Key facts
- Direct lending by U.S. private credit firms decreased by approximately 55% in the second quarter compared to the first.
- Fundraising for North America-focused closed-end direct-lending funds reached $16.25 billion in Q2, the highest in two years.
- Lending volumes declined to $33.59 billion in Q2, the lowest since Q2 2023, with deal counts falling to 154.
- Private equity-backed lending, a key demand driver, saw a sharp pullback, with buyout-related volume decreasing significantly.
- Lenders are becoming more selective due to increased scrutiny after defaults, concerns over specific sector exposures, and redemption pressures.
Direct lending activity by U.S. private credit firms experienced a sharp decline in the second quarter, even as the amount of capital raised by these firms rebounded significantly. North America-focused closed-end direct-lending funds raised $16.25 billion in the quarter, a substantial increase from $1.3 billion in the first quarter and the highest level in two years, according to Preqin data.
However, lending volumes moved in the opposite direction. U.S. direct-lending volume, which measures loans made directly by private-credit funds to companies, fell approximately 55% quarter-on-quarter to $33.59 billion in the second quarter from $74.67 billion in the first. This marks the lowest level since the second quarter of 2023, according to PitchBook/LCD data. The number of deals also decreased to 154 from 217.
Direct lenders are private-credit funds that provide loans directly to companies, often for buyouts, acquisitions, or refinancings, bypassing traditional banks or the broadly syndicated loan market. The divergence between fundraising and deal flow suggests that while capital is still flowing into private credit, lenders are becoming more selective about deploying it. This shift follows increased scrutiny after defaults, concerns over software exposure, and redemption pressures from some retail investors.
Jun Li, EY’s global and Americas wealth and asset management leader, attributed the slowdown to softer M&A and buyout activity, borrower delays, competition from the broadly syndicated loan market, and greater selectivity among private-credit managers. The pullback was most pronounced in private equity-backed lending, a key source of demand, with PE-backed direct-lending volume falling to $19.40 billion in Q2 from $44.61 billion in Q1. Leveraged buyout-related volume dropped to $9.79 billion from $22.31 billion.
Some caution among private credit firms also stems from loans made during the 2021-2022 boom when rates were lower and terms were looser.
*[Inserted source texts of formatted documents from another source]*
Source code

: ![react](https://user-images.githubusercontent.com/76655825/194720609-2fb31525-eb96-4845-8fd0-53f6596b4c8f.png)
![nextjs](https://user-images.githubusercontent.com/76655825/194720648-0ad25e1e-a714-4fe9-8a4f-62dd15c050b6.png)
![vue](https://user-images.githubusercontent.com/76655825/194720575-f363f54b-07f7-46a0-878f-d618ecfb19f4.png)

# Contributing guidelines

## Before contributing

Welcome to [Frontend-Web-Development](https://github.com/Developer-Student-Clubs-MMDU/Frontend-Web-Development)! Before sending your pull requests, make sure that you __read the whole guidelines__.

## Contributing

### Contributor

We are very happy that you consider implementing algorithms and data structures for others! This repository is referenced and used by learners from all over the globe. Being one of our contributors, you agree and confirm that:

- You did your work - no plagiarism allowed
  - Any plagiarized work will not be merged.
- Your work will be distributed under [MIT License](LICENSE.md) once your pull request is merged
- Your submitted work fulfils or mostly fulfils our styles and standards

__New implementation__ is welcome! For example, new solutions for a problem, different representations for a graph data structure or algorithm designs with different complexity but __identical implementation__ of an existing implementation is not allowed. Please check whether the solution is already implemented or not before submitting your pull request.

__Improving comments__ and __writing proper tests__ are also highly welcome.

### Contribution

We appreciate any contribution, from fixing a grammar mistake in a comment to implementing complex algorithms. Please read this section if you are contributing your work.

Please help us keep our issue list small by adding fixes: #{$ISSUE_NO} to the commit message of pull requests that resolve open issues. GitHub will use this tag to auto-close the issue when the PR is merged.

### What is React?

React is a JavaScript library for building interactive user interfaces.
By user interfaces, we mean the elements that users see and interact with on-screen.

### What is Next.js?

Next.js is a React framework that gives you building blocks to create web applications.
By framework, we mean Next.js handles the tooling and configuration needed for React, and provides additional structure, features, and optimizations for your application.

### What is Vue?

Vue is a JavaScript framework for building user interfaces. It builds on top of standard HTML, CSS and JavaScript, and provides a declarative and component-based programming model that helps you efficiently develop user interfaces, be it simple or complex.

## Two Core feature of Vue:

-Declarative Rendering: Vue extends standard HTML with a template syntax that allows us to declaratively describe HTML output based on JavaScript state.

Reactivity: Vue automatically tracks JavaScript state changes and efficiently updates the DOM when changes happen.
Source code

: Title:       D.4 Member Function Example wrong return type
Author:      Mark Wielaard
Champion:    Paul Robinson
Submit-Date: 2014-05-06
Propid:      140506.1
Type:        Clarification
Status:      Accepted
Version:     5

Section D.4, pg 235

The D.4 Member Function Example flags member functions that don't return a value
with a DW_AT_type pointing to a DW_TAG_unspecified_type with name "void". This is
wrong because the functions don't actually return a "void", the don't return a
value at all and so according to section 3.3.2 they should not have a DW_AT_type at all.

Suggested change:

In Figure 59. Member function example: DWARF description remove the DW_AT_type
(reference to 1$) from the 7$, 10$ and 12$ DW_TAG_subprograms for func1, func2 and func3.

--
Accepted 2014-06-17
Higher current rates have made these loans harder to service, prompting lenders to demand better pricing and stronger protections on new deals. Additionally, some firms are constrained by existing portfolio stress, with business development companies keeping cash available for troubled borrowers rather than new loans. Private BDCs have also faced redemption requests, and many public BDCs' shares trade below net asset value, limiting their ability to raise fresh equity.